South Africa’s top political party has proposed a social safety net that’s been called the first national universal basic income (UBI) program. Experts say that’s a gross exaggeration.
The African National Congress, led by Nelson Mandela in the 1990s, recently outlined its plan to expand South Africa’s Social Relief of Distress program. The temporary grants were rolled out during the pandemic to help struggling citizens meet basic needs.
The ANC, now in coalition talks after winning just 40% of the vote in recent national elections, said it would boost the value of payouts and expand the program to more vulnerable people including caregivers, the unemployed, and the precariously employed. It promised to finalize the policy within two years of being elected.

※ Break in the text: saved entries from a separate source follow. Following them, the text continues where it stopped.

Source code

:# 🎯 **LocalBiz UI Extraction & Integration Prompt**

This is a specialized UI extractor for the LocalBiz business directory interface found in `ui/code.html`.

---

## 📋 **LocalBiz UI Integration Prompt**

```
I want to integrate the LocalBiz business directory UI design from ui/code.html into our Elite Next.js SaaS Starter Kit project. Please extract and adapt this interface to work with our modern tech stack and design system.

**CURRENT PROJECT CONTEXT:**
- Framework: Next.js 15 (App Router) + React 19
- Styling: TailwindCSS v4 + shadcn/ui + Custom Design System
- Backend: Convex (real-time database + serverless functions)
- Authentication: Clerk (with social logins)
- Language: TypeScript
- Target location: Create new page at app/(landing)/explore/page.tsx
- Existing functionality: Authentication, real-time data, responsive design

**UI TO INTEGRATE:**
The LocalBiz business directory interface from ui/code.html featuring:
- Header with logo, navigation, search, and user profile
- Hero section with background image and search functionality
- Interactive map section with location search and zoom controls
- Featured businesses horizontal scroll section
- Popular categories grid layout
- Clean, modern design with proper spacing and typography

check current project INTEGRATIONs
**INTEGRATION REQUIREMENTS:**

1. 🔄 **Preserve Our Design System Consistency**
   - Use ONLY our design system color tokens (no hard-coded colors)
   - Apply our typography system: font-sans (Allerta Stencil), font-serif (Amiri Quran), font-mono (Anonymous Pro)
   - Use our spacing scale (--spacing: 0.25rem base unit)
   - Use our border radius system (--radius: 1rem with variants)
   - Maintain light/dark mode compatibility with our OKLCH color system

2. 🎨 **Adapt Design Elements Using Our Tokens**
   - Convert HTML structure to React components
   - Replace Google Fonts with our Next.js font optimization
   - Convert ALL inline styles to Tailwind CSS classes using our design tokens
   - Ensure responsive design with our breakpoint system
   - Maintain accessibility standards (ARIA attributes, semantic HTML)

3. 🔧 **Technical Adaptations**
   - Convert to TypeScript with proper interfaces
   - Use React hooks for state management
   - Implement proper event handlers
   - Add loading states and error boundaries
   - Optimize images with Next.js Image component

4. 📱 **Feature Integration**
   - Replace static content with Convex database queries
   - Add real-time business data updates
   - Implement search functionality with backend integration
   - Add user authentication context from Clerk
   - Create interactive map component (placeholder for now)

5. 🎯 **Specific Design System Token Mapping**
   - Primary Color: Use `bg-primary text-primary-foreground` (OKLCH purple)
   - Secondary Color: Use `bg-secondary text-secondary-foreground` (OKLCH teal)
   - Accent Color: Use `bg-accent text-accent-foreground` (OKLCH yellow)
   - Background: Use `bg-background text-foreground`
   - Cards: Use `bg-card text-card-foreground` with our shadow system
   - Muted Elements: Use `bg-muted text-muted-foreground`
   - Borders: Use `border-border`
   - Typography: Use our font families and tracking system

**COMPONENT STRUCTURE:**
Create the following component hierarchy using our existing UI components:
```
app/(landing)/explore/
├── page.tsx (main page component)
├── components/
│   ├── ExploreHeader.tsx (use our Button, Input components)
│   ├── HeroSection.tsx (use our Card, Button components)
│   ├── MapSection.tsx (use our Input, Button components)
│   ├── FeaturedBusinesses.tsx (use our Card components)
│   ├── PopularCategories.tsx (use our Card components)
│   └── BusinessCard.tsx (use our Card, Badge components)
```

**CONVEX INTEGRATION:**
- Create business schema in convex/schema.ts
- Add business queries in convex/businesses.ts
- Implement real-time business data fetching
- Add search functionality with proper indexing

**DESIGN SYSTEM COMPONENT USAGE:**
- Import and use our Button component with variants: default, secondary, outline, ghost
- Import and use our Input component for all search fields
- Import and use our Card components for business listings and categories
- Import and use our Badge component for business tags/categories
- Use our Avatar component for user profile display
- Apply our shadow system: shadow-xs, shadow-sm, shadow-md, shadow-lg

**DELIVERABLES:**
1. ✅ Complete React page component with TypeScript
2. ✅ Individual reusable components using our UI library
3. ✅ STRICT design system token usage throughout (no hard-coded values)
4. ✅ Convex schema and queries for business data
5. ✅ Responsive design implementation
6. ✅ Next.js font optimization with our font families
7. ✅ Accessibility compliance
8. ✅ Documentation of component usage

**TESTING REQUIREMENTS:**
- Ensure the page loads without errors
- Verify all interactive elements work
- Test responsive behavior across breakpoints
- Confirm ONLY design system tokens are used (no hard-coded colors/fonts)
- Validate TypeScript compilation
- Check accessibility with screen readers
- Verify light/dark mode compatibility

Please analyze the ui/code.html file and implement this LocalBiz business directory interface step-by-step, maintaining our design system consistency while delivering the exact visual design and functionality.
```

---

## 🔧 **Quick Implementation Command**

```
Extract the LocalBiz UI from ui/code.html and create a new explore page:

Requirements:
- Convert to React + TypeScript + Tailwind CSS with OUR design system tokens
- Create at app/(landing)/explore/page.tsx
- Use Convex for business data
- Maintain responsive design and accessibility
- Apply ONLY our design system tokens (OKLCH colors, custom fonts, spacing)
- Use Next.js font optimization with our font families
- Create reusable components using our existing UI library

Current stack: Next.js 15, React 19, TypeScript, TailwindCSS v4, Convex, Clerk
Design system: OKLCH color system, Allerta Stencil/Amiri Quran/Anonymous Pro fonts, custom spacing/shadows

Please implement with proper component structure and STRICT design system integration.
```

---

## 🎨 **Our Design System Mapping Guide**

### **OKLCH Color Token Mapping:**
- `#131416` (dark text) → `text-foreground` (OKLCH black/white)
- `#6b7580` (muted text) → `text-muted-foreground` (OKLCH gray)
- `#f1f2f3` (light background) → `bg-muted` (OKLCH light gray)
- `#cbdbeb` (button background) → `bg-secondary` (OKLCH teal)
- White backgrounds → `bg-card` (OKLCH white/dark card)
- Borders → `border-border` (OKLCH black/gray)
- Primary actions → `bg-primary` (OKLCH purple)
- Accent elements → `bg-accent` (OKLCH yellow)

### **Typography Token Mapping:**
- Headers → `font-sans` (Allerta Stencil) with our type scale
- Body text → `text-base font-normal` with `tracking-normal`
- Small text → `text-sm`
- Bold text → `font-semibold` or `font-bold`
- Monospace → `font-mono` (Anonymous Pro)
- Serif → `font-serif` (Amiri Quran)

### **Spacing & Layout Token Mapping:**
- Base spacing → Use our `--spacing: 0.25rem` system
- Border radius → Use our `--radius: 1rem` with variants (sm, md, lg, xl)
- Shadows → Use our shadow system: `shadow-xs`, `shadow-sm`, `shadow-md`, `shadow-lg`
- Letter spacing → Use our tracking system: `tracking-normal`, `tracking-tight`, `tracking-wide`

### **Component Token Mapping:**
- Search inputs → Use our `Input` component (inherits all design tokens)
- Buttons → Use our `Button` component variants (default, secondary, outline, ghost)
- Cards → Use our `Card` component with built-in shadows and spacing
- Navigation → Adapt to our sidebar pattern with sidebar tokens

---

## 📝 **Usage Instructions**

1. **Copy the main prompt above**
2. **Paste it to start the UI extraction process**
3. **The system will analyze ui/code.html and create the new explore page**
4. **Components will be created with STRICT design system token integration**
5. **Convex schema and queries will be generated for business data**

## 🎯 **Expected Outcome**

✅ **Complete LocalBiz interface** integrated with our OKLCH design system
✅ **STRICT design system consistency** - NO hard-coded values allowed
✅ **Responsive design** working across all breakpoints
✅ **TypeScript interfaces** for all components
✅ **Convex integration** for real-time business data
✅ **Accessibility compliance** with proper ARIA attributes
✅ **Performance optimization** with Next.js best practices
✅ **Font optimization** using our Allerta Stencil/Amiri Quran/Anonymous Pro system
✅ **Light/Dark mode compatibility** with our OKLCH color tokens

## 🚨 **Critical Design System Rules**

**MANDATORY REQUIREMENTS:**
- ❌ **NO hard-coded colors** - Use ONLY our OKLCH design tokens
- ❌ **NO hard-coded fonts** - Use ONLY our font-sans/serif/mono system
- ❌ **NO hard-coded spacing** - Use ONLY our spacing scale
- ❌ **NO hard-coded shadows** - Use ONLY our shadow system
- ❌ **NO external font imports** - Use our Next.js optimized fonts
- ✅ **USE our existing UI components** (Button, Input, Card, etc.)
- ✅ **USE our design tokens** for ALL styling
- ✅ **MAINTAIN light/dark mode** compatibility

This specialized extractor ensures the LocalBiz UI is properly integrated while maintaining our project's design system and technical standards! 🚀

The party also suggested it could fund the program by introducing progressive taxes such as a social security tax, and emphasized it wouldn’t replace existing welfare programs or public services. It also signaled it would increase payments and expand eligibility over time.
Cleo Goodman, the basic income lead at think tank Autonomy, told Business Insider that the ANC’s proposal followed years of basic income advocates making their case through “pilots, research and widespread campaigning.”
South Africa’s civil society is also eager to expand the Social Relief of Distress grants to redistribute wealth, reduce poverty, stimulate the job market, and help people cover the costs of finding work, she said.
Goodman said that what began as an emergency pandemic response has “instigated a serious move towards providing genuine economic security, through an unconditional cash transfer system that approaches universality.”
Too little money for too few people
Yet the ANC’s plan doesn’t truly qualify as a UBI program, which usually provides recurring cash payments to all adults in a population regardless of their wealth or employment status, and with no restrictions on how the money is spent.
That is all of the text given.